Task material below:

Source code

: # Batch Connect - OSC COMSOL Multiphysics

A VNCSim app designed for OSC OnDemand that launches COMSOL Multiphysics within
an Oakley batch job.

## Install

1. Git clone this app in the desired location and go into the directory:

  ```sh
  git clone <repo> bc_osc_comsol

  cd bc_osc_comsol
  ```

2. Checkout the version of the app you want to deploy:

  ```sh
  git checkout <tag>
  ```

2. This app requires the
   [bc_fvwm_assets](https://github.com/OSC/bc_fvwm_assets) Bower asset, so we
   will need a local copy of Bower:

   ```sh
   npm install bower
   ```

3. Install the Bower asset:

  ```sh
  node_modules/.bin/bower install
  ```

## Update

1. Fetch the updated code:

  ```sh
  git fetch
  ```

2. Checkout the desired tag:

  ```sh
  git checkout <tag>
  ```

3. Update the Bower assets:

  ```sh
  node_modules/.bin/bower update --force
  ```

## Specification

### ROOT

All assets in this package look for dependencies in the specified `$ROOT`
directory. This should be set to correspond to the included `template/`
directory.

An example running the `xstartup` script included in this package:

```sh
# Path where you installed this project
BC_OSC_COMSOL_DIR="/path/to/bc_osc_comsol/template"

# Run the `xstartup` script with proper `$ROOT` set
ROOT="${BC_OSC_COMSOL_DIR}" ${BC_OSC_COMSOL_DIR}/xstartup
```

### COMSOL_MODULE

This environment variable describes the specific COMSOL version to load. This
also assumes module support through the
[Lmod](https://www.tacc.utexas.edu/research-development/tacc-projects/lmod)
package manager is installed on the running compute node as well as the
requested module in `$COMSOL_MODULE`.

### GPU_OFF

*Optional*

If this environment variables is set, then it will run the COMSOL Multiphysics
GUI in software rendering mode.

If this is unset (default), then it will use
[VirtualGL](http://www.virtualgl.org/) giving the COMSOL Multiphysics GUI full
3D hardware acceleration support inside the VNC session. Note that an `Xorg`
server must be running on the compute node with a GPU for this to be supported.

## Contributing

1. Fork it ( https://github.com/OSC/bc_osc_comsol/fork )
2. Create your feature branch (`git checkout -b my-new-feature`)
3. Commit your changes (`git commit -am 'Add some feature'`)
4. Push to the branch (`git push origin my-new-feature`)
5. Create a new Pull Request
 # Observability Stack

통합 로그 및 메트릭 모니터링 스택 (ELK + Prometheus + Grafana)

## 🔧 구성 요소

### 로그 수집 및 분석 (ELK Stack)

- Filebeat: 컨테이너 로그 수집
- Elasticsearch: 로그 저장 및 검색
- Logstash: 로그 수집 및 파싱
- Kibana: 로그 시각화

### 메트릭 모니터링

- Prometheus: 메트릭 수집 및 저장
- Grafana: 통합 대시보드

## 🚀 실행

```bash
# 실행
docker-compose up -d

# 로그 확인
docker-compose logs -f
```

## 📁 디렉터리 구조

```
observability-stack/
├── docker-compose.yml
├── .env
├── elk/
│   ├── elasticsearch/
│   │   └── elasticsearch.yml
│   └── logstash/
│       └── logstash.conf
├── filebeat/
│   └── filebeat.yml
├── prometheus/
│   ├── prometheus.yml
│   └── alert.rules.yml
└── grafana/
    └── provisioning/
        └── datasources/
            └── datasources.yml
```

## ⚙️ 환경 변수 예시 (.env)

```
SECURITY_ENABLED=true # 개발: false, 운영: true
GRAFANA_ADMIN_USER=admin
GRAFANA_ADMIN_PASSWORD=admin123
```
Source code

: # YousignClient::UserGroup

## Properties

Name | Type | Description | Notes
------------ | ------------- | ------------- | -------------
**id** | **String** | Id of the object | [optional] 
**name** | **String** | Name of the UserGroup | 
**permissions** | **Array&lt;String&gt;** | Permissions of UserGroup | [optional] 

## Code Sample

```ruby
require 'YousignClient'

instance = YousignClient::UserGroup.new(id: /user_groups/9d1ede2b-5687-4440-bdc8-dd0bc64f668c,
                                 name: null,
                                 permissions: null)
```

End of Task material.

* Exercise directions
Starting at the top of the data above, repeat every line exactly until the line containing "If this environment" has been given, then stop.

* Written solution
Source code

: # Batch Connect - OSC COMSOL Multiphysics

A VNCSim app designed for OSC OnDemand that launches COMSOL Multiphysics within
an Oakley batch job.

## Install

1. Git clone this app in the desired location and go into the directory:

  ```sh
  git clone <repo> bc_osc_comsol

  cd bc_osc_comsol
  ```

2. Checkout the version of the app you want to deploy:

  ```sh
  git checkout <tag>
  ```

2. This app requires the
   [bc_fvwm_assets](https://github.com/OSC/bc_fvwm_assets) Bower asset, so we
   will need a local copy of Bower:

   ```sh
   npm install bower
   ```

3. Install the Bower asset:

  ```sh
  node_modules/.bin/bower install
  ```

## Update

1. Fetch the updated code:

  ```sh
  git fetch
  ```

2. Checkout the desired tag:

  ```sh
  git checkout <tag>
  ```

3. Update the Bower assets:

  ```sh
  node_modules/.bin/bower update --force
  ```

## Specification

### ROOT

All assets in this package look for dependencies in the specified `$ROOT`
directory. This should be set to correspond to the included `template/`
directory.

An example running the `xstartup` script included in this package:

```sh
# Path where you installed this project
BC_OSC_COMSOL_DIR="/path/to/bc_osc_comsol/template"

# Run the `xstartup` script with proper `$ROOT` set
ROOT="${BC_OSC_COMSOL_DIR}" ${BC_OSC_COMSOL_DIR}/xstartup
```

### COMSOL_MODULE

This environment variable describes the specific COMSOL version to load. This
also assumes module support through the
[Lmod](https://www.tacc.utexas.edu/research-development/tacc-projects/lmod)
package manager is installed on the running compute node as well as the
requested module in `$COMSOL_MODULE`.

### GPU_OFF

*Optional*

If this environment variables is set, then it will run the COMSOL Multiphysics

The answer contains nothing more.